== WORK TO COMPLETE ==
Repeat nothing but the lines below running from the one containing "(m/s<sup>2</sup>) | (s)|" to the one containing "0.62 | 3.4|". Keep both end lines.

== RECORDS PROVIDED ==
+ + +
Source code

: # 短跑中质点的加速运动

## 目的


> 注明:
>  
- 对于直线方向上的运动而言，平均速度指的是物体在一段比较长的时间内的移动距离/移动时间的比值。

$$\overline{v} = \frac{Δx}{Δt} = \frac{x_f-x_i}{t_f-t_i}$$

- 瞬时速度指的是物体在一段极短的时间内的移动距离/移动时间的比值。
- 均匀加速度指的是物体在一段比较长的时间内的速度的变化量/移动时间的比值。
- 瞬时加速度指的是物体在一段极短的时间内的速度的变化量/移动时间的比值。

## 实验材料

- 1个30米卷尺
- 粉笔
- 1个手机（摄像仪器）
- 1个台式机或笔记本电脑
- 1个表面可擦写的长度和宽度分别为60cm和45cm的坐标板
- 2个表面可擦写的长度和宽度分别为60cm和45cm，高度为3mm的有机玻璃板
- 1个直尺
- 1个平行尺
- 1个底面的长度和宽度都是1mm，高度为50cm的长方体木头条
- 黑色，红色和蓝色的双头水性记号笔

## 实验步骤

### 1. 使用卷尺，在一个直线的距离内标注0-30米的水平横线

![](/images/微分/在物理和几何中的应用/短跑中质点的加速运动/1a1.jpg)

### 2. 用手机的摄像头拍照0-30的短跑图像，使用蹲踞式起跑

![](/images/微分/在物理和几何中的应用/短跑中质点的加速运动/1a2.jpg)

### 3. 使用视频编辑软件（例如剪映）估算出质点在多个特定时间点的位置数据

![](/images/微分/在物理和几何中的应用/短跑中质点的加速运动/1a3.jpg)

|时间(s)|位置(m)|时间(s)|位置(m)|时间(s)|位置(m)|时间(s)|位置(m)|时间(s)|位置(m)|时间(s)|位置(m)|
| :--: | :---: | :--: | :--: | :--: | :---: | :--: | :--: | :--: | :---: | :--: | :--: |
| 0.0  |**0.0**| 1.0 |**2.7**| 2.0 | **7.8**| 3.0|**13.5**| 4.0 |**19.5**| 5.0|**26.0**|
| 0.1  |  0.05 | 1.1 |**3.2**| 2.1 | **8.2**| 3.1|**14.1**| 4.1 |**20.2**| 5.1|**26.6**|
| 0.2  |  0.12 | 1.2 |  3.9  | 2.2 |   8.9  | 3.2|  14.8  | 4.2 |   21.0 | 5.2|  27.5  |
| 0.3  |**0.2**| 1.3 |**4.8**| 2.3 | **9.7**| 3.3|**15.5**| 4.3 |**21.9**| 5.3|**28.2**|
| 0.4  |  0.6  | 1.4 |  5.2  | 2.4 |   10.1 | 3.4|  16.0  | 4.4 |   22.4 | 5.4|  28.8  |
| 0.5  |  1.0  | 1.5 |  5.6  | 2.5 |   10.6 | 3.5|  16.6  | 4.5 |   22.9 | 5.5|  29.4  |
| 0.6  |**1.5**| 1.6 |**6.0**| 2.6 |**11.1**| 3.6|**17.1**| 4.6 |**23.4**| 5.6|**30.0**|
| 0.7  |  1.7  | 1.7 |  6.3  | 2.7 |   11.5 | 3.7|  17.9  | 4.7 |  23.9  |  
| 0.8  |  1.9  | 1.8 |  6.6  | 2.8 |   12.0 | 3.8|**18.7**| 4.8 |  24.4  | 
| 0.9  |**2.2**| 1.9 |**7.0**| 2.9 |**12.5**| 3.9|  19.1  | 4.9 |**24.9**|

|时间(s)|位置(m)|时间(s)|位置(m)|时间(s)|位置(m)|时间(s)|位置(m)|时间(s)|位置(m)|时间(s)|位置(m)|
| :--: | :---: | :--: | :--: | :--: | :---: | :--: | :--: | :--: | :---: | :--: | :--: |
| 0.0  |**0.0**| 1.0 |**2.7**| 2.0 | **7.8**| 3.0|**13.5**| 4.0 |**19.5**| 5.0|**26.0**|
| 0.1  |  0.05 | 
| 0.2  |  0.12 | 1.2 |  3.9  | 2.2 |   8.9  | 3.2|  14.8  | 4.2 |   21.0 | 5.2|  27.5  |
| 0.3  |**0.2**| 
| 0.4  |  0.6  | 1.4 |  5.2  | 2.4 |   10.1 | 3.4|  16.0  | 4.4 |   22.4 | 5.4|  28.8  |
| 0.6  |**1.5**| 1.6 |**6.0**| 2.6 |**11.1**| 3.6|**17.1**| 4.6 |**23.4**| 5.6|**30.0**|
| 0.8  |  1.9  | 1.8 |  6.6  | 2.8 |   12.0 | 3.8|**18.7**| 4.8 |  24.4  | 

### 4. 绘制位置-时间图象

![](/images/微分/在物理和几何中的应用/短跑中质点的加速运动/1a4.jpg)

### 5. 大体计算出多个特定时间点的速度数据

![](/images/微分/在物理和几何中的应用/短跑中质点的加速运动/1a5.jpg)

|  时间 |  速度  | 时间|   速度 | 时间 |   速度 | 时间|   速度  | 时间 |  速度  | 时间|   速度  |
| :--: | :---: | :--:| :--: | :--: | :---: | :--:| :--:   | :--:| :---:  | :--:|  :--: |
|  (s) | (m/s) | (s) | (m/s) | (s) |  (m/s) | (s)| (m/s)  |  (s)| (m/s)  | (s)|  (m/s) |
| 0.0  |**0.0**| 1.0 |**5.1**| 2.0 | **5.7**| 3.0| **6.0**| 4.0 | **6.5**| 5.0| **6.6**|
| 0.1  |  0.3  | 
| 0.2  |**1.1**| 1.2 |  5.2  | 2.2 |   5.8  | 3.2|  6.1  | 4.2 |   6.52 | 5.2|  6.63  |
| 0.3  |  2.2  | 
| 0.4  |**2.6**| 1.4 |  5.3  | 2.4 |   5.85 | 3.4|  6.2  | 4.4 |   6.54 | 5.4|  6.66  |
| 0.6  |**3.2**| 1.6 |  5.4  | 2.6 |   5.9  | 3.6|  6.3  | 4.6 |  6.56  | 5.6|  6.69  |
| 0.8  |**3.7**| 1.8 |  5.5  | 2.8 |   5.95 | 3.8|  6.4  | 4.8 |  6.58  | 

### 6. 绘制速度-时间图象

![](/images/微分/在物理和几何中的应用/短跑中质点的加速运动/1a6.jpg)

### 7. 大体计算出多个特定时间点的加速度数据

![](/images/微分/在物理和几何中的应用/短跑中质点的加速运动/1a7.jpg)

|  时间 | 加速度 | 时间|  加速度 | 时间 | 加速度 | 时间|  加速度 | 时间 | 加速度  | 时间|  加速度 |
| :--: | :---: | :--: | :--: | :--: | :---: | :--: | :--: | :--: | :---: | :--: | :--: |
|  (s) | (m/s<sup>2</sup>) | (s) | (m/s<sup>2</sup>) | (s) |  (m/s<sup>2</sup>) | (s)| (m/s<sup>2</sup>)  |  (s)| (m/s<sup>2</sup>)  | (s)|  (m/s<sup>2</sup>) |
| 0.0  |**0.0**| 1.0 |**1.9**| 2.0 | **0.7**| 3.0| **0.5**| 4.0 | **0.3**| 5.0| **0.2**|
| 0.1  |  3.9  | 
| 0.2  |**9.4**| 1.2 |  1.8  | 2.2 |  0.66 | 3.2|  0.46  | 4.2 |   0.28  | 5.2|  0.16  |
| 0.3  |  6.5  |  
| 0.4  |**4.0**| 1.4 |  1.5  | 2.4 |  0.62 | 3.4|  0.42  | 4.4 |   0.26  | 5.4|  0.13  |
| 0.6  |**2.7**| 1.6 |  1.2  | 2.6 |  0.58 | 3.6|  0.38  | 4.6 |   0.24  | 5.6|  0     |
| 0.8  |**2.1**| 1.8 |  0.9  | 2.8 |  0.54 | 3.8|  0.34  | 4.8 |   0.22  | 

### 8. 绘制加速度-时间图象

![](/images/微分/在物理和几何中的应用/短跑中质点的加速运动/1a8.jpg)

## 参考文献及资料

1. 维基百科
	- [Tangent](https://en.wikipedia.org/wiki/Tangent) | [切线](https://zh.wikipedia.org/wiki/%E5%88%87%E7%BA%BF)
+ + +
== SOLUTION FOR THIS TASK ==
|  (s) | (m/s<sup>2</sup>) | (s) | (m/s<sup>2</sup>) | (s) |  (m/s<sup>2</sup>) | (s)| (m/s<sup>2</sup>)  |  (s)| (m/s<sup>2</sup>)  | (s)|  (m/s<sup>2</sup>) |
| 0.0  |**0.0**| 1.0 |**1.9**| 2.0 | **0.7**| 3.0| **0.5**| 4.0 | **0.3**| 5.0| **0.2**|
| 0.1  |  3.9  | 
| 0.2  |**9.4**| 1.2 |  1.8  | 2.2 |  0.66 | 3.2|  0.46  | 4.2 |   0.28  | 5.2|  0.16  |
| 0.3  |  6.5  |  
| 0.4  |**4.0**| 1.4 |  1.5  | 2.4 |  0.62 | 3.4|  0.42  | 4.4 |   0.26  | 5.4|  0.13  |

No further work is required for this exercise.